• Your goal:
Go through the entries below and copy every line that holds the word "spectrum".

Saved data entries
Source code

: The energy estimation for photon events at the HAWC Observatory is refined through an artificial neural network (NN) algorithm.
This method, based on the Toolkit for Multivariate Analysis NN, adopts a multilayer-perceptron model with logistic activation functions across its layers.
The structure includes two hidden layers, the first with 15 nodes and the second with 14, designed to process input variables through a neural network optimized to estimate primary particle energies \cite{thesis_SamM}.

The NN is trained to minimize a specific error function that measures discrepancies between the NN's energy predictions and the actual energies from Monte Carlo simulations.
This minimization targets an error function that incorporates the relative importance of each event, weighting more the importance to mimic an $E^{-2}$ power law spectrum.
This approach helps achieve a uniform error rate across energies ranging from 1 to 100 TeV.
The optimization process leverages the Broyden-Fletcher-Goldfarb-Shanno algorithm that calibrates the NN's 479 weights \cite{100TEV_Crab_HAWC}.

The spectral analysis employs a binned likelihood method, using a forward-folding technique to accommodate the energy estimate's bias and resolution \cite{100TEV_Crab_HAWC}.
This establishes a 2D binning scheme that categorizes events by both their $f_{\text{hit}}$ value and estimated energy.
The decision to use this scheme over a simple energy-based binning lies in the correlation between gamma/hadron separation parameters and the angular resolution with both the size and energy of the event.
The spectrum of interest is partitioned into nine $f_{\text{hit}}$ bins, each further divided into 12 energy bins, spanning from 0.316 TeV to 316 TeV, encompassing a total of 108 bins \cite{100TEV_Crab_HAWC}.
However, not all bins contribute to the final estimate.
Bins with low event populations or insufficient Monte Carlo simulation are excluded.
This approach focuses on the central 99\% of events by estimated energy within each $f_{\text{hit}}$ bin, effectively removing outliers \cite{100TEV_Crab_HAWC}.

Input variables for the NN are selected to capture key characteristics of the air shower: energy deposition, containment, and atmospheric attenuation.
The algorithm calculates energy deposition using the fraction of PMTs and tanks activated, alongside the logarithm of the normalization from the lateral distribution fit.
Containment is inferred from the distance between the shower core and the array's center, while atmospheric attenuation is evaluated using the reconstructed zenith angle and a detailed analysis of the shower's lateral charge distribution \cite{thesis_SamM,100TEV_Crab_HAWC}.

• Response area:
This minimization targets an error function that incorporates the relative importance of each event, weighting more the importance to mimic an $E^{-2}$ power law spectrum.
The spectrum of interest is partitioned into nine $f_{\text{hit}}$ bins, each further divided into 12 energy bins, spanning from 0.316 TeV to 316 TeV, encompassing a total of 108 bins \cite{100TEV_Crab_HAWC}.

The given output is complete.